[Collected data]
╔══

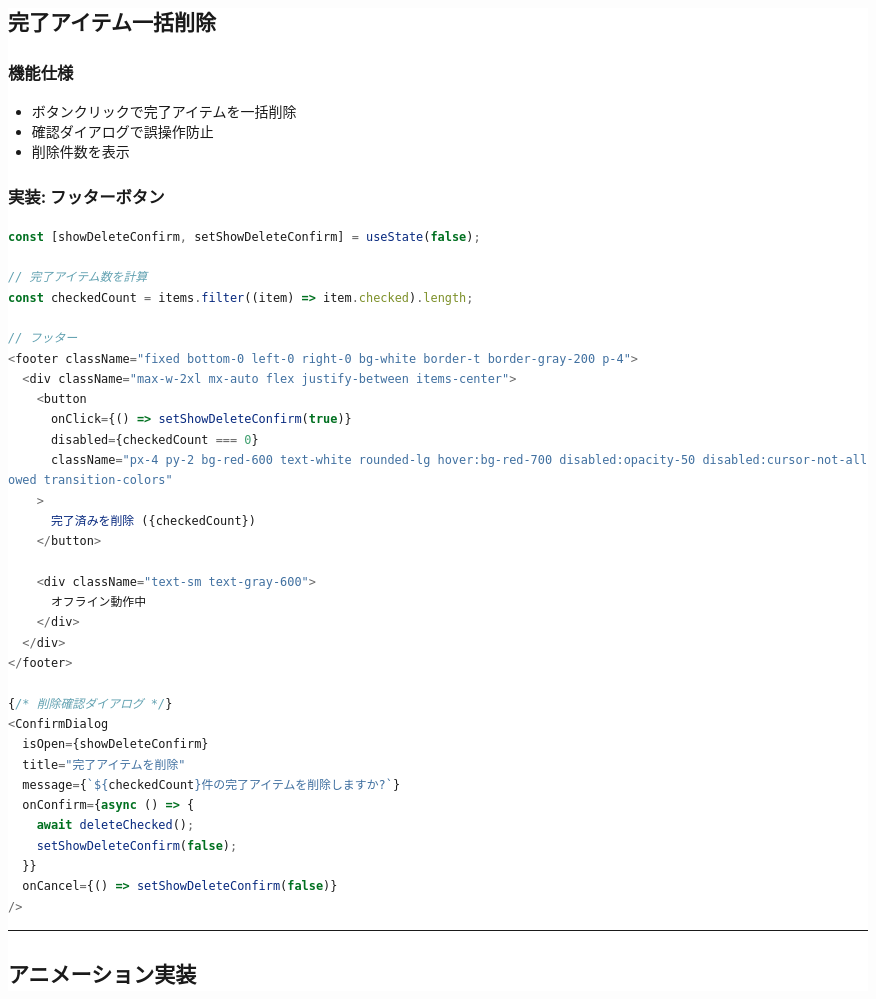 
## 完了アイテム一括削除

### 機能仕様

- ボタンクリックで完了アイテムを一括削除
- 確認ダイアログで誤操作防止
- 削除件数を表示

### 実装: フッターボタン

```typescript
const [showDeleteConfirm, setShowDeleteConfirm] = useState(false);

// 完了アイテム数を計算
const checkedCount = items.filter((item) => item.checked).length;

// フッター
<footer className="fixed bottom-0 left-0 right-0 bg-white border-t border-gray-200 p-4">
  <div className="max-w-2xl mx-auto flex justify-between items-center">
    <button
      onClick={() => setShowDeleteConfirm(true)}
      disabled={checkedCount === 0}
      className="px-4 py-2 bg-red-600 text-white rounded-lg hover:bg-red-700 disabled:opacity-50 disabled:cursor-not-allowed transition-colors"
    >
      完了済みを削除 ({checkedCount})
    </button>

    <div className="text-sm text-gray-600">
      オフライン動作中
    </div>
  </div>
</footer>

{/* 削除確認ダイアログ */}
<ConfirmDialog
  isOpen={showDeleteConfirm}
  title="完了アイテムを削除"
  message={`${checkedCount}件の完了アイテムを削除しますか?`}
  onConfirm={async () => {
    await deleteChecked();
    setShowDeleteConfirm(false);
  }}
  onCancel={() => setShowDeleteConfirm(false)}
/>
```

---

## アニメーション実装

╚══

*Try it*
Exact copy, no pictures: return the entries word for word.

*Result for this task*
## 完了アイテム一括削除

### 機能仕様

- ボタンクリックで完了アイテムを一括削除
- 確認ダイアログで誤操作防止
- 削除件数を表示

### 実装: フッターボタン

```typescript
const [showDeleteConfirm, setShowDeleteConfirm] = useState(false);

// 完了アイテム数を計算
const checkedCount = items.filter((item) => item.checked).length;

// フッター
<footer className="fixed bottom-0 left-0 right-0 bg-white border-t border-gray-200 p-4">
  <div className="max-w-2xl mx-auto flex justify-between items-center">
    <button
      onClick={() => setShowDeleteConfirm(true)}
      disabled={checkedCount === 0}
      className="px-4 py-2 bg-red-600 text-white rounded-lg hover:bg-red-700 disabled:opacity-50 disabled:cursor-not-allowed transition-colors"
    >
      完了済みを削除 ({checkedCount})
    </button>

    <div className="text-sm text-gray-600">
      オフライン動作中
    </div>
  </div>
</footer>

{/* 削除確認ダイアログ */}
<ConfirmDialog
  isOpen={showDeleteConfirm}
  title="完了アイテムを削除"
  message={`${checkedCount}件の完了アイテムを削除しますか?`}
  onConfirm={async () => {
    await deleteChecked();
    setShowDeleteConfirm(false);
  }}
  onCancel={() => setShowDeleteConfirm(false)}
/>
```

---

## アニメーション実装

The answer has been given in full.